Illness was a major driver of overall absence, at 4.4 per cent across the academic year. This is likely to have included a significant number of pupils who were absent either with Covid symptoms or because they had tested positive. Unlike in 2019/20 and 2020/21 schools were not advised to record such covid-related absences under a separate code. Prior to the covid pandemic the overall absence rate had typically sat in the 4 to 5 per cent range. In 2018/19, the last full academic year prior to the pandemic, it stood at 4.7 per cent.

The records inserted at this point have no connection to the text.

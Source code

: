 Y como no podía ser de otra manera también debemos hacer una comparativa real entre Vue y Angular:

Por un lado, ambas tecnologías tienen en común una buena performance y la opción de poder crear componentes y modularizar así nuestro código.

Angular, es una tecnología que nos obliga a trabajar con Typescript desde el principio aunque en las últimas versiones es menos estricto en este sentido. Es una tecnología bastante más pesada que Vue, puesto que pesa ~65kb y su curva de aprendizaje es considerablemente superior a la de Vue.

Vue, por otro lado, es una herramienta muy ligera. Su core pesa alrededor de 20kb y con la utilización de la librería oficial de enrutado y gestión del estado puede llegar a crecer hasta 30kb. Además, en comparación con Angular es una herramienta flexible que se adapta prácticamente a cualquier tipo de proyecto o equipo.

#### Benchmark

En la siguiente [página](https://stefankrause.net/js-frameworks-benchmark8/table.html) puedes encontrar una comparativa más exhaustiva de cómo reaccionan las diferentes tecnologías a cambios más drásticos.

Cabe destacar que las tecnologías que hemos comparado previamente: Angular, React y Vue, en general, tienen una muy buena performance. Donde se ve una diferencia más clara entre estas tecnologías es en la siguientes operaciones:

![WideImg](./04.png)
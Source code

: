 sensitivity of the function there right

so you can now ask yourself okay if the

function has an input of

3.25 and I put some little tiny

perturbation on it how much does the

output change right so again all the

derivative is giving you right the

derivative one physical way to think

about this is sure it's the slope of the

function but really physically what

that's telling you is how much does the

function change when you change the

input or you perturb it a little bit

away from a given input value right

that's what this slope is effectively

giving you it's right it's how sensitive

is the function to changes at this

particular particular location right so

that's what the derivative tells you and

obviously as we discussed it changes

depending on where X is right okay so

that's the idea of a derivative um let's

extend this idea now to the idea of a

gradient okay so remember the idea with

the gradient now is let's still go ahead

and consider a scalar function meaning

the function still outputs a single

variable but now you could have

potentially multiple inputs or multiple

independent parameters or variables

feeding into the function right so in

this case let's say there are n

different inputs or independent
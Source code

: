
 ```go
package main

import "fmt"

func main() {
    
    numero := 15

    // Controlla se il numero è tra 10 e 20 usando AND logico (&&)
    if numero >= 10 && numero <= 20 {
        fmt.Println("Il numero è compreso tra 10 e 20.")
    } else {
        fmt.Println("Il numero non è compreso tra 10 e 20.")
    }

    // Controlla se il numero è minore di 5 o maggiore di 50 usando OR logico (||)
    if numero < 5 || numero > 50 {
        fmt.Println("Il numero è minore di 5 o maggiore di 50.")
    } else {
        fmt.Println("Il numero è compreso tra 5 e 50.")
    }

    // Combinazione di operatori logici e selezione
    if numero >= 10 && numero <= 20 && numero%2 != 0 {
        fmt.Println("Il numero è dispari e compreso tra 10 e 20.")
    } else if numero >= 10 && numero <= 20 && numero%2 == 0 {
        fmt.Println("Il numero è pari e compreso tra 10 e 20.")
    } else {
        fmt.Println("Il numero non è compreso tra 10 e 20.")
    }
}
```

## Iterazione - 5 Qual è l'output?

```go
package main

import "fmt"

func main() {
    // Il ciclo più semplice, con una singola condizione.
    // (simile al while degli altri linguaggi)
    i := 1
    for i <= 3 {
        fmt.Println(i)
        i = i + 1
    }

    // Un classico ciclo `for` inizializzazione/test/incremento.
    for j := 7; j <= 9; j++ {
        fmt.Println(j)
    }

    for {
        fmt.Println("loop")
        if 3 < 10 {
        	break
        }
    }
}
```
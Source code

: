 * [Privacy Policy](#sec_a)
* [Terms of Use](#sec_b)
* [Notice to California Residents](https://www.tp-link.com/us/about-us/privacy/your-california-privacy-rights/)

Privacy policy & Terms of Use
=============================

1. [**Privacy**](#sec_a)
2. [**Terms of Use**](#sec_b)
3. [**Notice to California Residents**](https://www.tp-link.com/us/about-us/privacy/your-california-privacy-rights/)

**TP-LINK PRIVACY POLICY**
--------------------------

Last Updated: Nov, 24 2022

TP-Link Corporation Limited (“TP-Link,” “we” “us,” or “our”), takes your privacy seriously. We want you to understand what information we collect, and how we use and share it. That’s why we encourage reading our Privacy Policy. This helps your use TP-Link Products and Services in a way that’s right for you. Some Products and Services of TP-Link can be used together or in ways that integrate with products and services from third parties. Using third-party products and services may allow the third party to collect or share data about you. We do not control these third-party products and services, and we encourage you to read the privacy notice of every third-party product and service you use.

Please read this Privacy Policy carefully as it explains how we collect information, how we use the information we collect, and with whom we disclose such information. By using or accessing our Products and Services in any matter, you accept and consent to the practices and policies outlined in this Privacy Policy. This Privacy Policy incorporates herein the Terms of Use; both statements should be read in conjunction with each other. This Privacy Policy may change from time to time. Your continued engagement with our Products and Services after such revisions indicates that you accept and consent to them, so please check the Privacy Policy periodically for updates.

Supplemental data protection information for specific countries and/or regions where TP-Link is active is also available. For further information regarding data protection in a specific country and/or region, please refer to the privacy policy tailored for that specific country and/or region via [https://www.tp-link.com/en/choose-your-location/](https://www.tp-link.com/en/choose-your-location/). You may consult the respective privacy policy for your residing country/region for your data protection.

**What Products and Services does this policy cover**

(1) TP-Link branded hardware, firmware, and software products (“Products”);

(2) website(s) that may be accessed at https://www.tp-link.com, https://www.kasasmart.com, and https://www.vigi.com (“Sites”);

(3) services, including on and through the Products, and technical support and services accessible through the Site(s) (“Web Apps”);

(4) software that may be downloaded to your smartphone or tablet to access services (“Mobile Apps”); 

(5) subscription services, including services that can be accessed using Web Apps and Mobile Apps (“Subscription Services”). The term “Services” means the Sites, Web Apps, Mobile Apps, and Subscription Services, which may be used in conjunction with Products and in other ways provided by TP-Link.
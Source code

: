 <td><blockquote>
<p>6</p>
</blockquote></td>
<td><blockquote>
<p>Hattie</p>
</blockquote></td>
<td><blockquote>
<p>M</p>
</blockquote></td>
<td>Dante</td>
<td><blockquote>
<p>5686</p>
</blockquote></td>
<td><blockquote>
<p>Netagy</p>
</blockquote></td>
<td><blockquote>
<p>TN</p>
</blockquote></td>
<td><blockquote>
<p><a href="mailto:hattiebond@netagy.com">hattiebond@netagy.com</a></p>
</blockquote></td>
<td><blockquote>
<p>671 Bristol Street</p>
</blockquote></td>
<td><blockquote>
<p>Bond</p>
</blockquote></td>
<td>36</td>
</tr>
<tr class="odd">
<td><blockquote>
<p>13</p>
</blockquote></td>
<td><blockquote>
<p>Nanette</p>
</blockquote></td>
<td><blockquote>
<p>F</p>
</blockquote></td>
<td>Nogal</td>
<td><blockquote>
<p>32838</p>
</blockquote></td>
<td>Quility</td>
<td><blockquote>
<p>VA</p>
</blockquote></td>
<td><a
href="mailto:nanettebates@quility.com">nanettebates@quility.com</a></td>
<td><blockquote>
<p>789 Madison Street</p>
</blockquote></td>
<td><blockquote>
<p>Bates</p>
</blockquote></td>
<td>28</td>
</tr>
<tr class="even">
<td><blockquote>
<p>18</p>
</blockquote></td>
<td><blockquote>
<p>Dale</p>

Some groupings of pupils were more likely to be persistently absent than others. Demographically, persistent absence was highest among pupils of Irish Traveller heritage (71.7 per cent of pupils persistently absent) and Gypsy and Roma pupils (64.9 per cent), and lowest among Chinese (6.2 per cent) and Black African pupils (10.4 per cent). 37.2 per cent of pupils who were eligible for free school meals were persistently absent in 2021/22, compared to 17.5 per cent of pupils who were not eligible. The persistent absence rate stood at 32 per cent of pupils receiving SEND support, rising to 36.9 per cent for those pupils with a Statement/EHCP.
Meanwhile older pupils had higher persistent absence rates than younger ones, with 36 per cent of those in sixth form, and 32.2 per cent of Year 11 pupils persistently absent. The figure for Year 3 pupils was just 16.6 per cent. The North East was the region with the highest persistent absence rate at 24.7 per cent, with Outer London the lowest at 19.6 per cent. In the South East the rate was 22 per cent of pupils.
Attendance appears to have worsened as the academic year progressed, with the overall absence rate of 6.7 per cent in the autumn term rising to 7.9 per cent in the spring term, and then nudging up again to 8 per cent for the summer term. The increase in the Summer term was driven by an increase in absence in secondary schools, while primary and special school absence rates decreased from Spring to Summer. However unauthorised holidays do not appear to have played a role in the overall increase, with the rate of 0.4 per cent very similar to that recorded in the pre-pandemic period.
Earlier this year MPs on the education select committee launched an inquiry into rising rates of persistent absence, and following a call for evidence their report is expected later this year. Responding to the latest figures a DfE spokesperson said: ‘We work closely with schools, trusts, governing bodies and local authorities to identify pupils who are at risk of becoming or who are persistently absent and are working together to support those children to return to regular and consistent education’, adding that the ‘vast majority’ of children were in school and learning.